Task brief »
Search the records below for the string "itemprop" and copy each line where it turns up.

Segment Start: Given entries

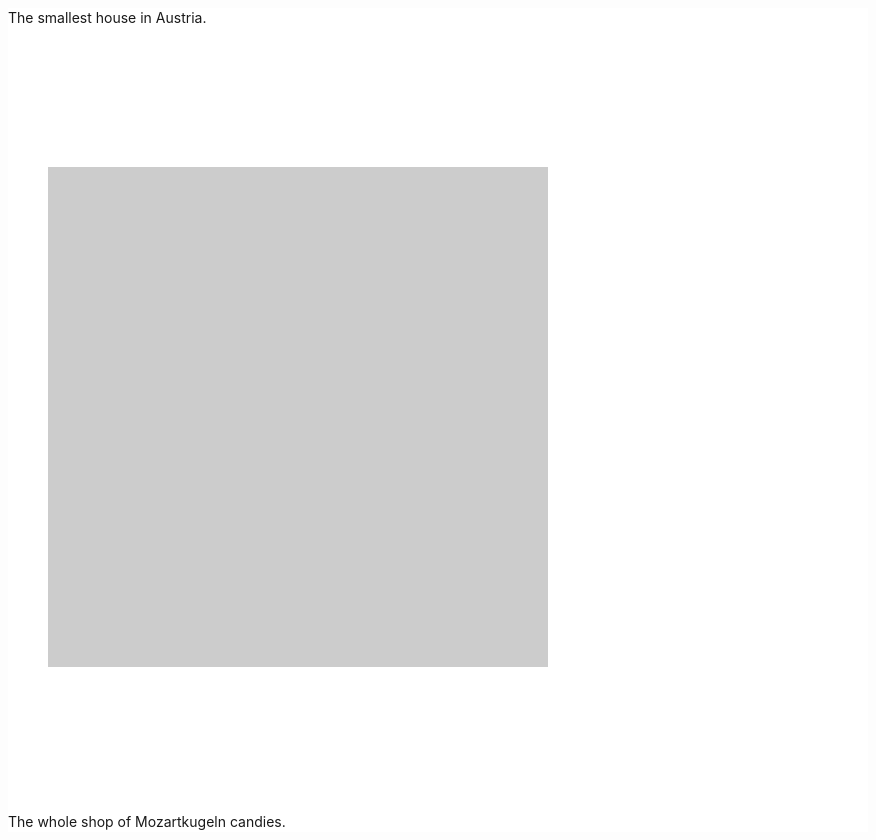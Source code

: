 <section class="image-gallery" itemscope itemtype="http://schema.org/ImageGallery">
  <div class="youtube-video" id="music-03" data-video-id="40-IUsQaOD4" width="1000" height="563"></div>
  <p>The smallest house in Austria.</p>
  <figure itemprop="associatedMedia" itemscope itemtype="http://schema.org/ImageObject">
    <a href="//content.11route.com/posts/2016/salzburg-austria/DSC00308-2000.jpg" itemprop="contentUrl" data-size="1333x2000">
      <img src="/images/bg.png" data-src="//content.11route.com/posts/2016/salzburg-austria/DSC00308-750.jpg" width="500" height="750" itemprop="thumbnail" alt="Salzburg, Austria" />
    </a>
  </figure>
  <div class="youtube-video" id="music-04" data-video-id="2q1jCK_WhgM" width="1000" height="563"></div>
  <p>The whole shop of Mozartkugeln candies.</p>
  <figure itemprop="associatedMedia" itemscope itemtype="http://schema.org/ImageObject">
    <a href="//content.11route.com/posts/2016/salzburg-austria/DSC00309-2000.jpg" itemprop="contentUrl" data-size="2000x1333">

Segment End: Given entries

Answer box »
  <figure itemprop="associatedMedia" itemscope itemtype="http://schema.org/ImageObject">
    <a href="//content.11route.com/posts/2016/salzburg-austria/DSC00308-2000.jpg" itemprop="contentUrl" data-size="1333x2000">
      <img src="/images/bg.png" data-src="//content.11route.com/posts/2016/salzburg-austria/DSC00308-750.jpg" width="500" height="750" itemprop="thumbnail" alt="Salzburg, Austria" />
  <figure itemprop="associatedMedia" itemscope itemtype="http://schema.org/ImageObject">
    <a href="//content.11route.com/posts/2016/salzburg-austria/DSC00309-2000.jpg" itemprop="contentUrl" data-size="2000x1333">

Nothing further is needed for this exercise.